The following bug has been logged on the website:
Bug reference: 17577
Logged by: Daniel Farina
Email address: daniel@fdr.io
PostgreSQL version: 14.4
Operating system: AlmaLinux 8.6
Description:
Reproduction:
1) Back up a new, empty initdb server
2) Run pgbench in mixed mode for a while to generate WAL, possibly for
a long time.
3) Set up a replica
(Side note: In my case, though it may or may not be important, I
also have a primary_conninfo defined and standby.signal. The
primary_conninfo is not used, however, as the server never catches
up enough to do that before I run pg_ctl promote).

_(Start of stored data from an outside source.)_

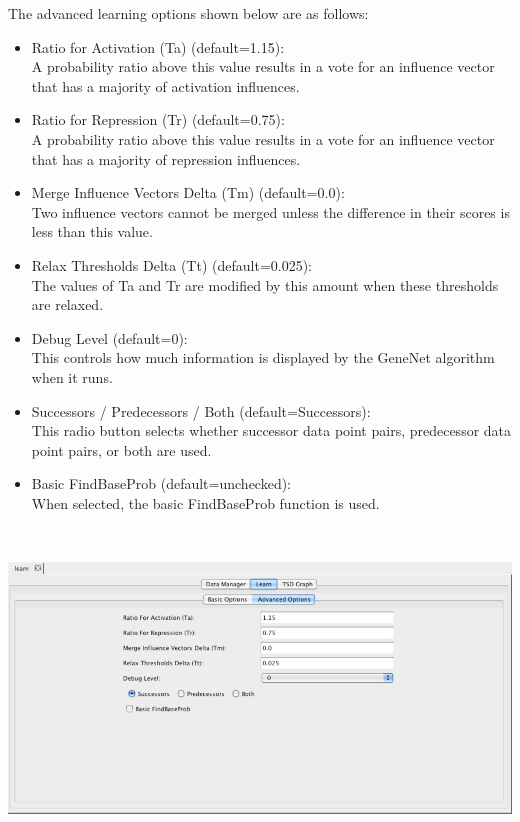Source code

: \documentclass[titlepage,11pt]{article}
\begin{document}
The advanced learning options shown below are as follows:
\begin{itemize}
\item Ratio for Activation (Ta) (default=1.15): \\
A probability ratio above this value results in a vote for an
influence vector that has a majority of activation influences.
\item Ratio for Repression (Tr) (default=0.75): \\
A probability ratio above this value results in a vote for an
influence vector that has a majority of repression influences.
\item Merge Influence Vectors Delta (Tm) (default=0.0): \\
Two influence vectors cannot be merged unless the difference
in their scores is less than this value.
\item Relax Thresholds Delta (Tt) (default=0.025): \\
The values of Ta and Tr are modified by this amount when
these thresholds are relaxed.
\item Debug Level (default=0): \\
This controls how much information is displayed by the
GeneNet algorithm when it runs.
\item Successors / Predecessors / Both (default=Successors): \\
This radio button selects whether successor data point pairs,
predecessor data point pairs, or both are used.
\item Basic FindBaseProb (default=unchecked): \\
When selected, the basic FindBaseProb function is used.
\end{itemize}
\begin{center}
\includegraphics[height=85mm]{screenshots/advLearn}
\end{center}
\end{document}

4) Wait for consistency. It should take a short while given the backup
is of an empty database.
5) try to run pg_ctl promote while the server is in archive restore
6) it will block until timeout, and not promote until restore_command exits
abnormally
Other notes:
upon running pg_ctl promote, the "promote" file is written, but the
"server has received promote request" message is not written to the
logs.
A workaround:
Killing the restore_command, i.e. injecting a non-zero exit code, will
cause postgres to print the "has received promote request" message and
go through promotion.
Probable cause: something is not checking for pg_ctl promote having
been run as often as it should when WAL is being sourced from
restore_command, but it does get checked when postgres does its
expected actions when receiving a non-zero exit code,
e.g. checking whether it should switch to streaming.